Friendship, García Márquez, and Dua Lipa's Literary Nudge for October

Help me connect these dots: Dua Lipa, the huge importance of friendship, and Gabriel García Marquez:

In a recent post on her Instagram, Dua Lipa shows a book by García Marquez, “One Hundred Years of Solitude”, as part of her Monthly Read for October. The novel is one of the most beautiful ones I ever read, and I’m really glad that a figure of the importance that Dua Lipa has for the youngest audiences has brought it to attention.

Maybe you want to get the book and enjoy it wildly (as I did). Or, you can wait for the Netflix adaptation that is soon to be released as a TV show, pending, I guess, on the resolution of the SAG-AFTRA conflict; best of luck to you, fellow writers. Alternatively, you can delve deeper into his work and discover a marvelous universe, as Latin American as the literary movement to which it belongs: magical realism.

Now, let's bridge the gap between discovering García Márquez's magical realism and the profound significance of friendship. In the enchanting world of his literature, you'll find not only captivating narratives or romantic love but also profound reflections on the enduring bonds that connect us all. So, whether you're drawn to the magic of his words, eagerly awaiting the Netflix adaptation, or seeking a deeper connection with his work, the essence of Latin American literature and the celebration of friendship is woven into the fabric of his storytelling.

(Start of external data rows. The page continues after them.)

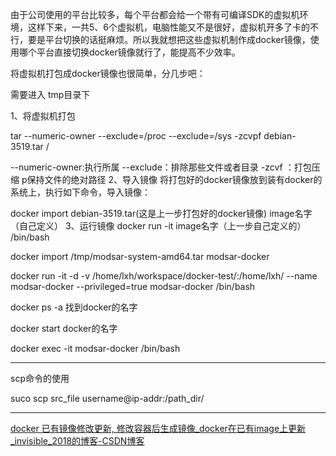 
由于公司使用的平台比较多，每个平台都会给一个带有可编译SDK的虚拟机环境，这样下来，一共5、6个虚拟机，电脑性能又不是很好，虚拟机开多了卡的不行，要是平台切换的话挺麻烦。所以我就想把这些虚拟机制作成docker镜像，使用哪个平台直接切换docker镜像就行了，能提高不少效率。

将虚拟机打包成docker镜像也很简单，分几步吧：

需要进入 tmp目录下 

1、将虚拟机打包
 

tar --numeric-owner --exclude=/proc --exclude=/sys -zcvpf debian-3519.tar /


--numeric-owner:执行所属
--exclude：排除那些文件或者目录 
-zcvf ：打包压缩 p保持文件的绝对路径
2、导入镜像
将打包好的docker镜像放到装有docker的系统上，执行如下命令，导入镜像：

docker import debian-3519.tar(这是上一步打包好的docker镜像) image名字（自己定义）
3、运行镜像
docker run -it  image名字（上一步自己定义的） /bin/bash



docker import /tmp/modsar-system-amd64.tar modsar-docker

docker run -it -d -v /home/lxh/workspace/docker-test/:/home/lxh/ --name modsar-docker --privileged=true modsar-docker /bin/bash

docker ps -a   找到docker的名字

docker start docker的名字

docker exec -it modsar-docker  /bin/bash



---
scp命令的使用

suco scp  src_file username@ip-addr:/path_dir/ 

----


[docker 已有镜像修改更新, 修改容器后生成镜像_docker在已有image上更新_invisible_2018的博客-CSDN博客](https://blog.csdn.net/fkk921912333/article/details/108200394)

As for the importance of friendship: usually a type of relationship placed in a second category in the hierarchy of relationships, in which romantic ones seem to be at the top, García Márquez knew how to recognize that friends are vital. I want to seize the moment and give you my favorite quote from him, not from the book in question, but from another one that I highly recommend: "Doce cuentos Peregrinos", known in English as "Strange Pilgrims" It's a collection of twelve short stories that explore various themes and characters, with a lot of elements of magical realism. This book was published in 1992 and in its prologue, he writes the loveliest thing about friendship that I want to share with you:

"I dreamed that I attended my own funeral, on foot, walking among a group of friends dressed in solemn mourning attire, but with a festive spirit. We all seemed joyful to be together. And I, more than anyone, because of that pleasant opportunity death gave me to be with my friends from Latin America, the oldest, the dearest, those I hadn't seen in a long time. At the end of the ceremony, as they began to leave, I tried to accompany them, but one of them made it clear to me with absolute severity that the party was over for me. 'You are the only one who cannot leave,' he said. It was only at that moment that I understood the notion that death means never being with your friends again."

And now a bit of advice: Cherish your books and your friends. Both of them can save your life.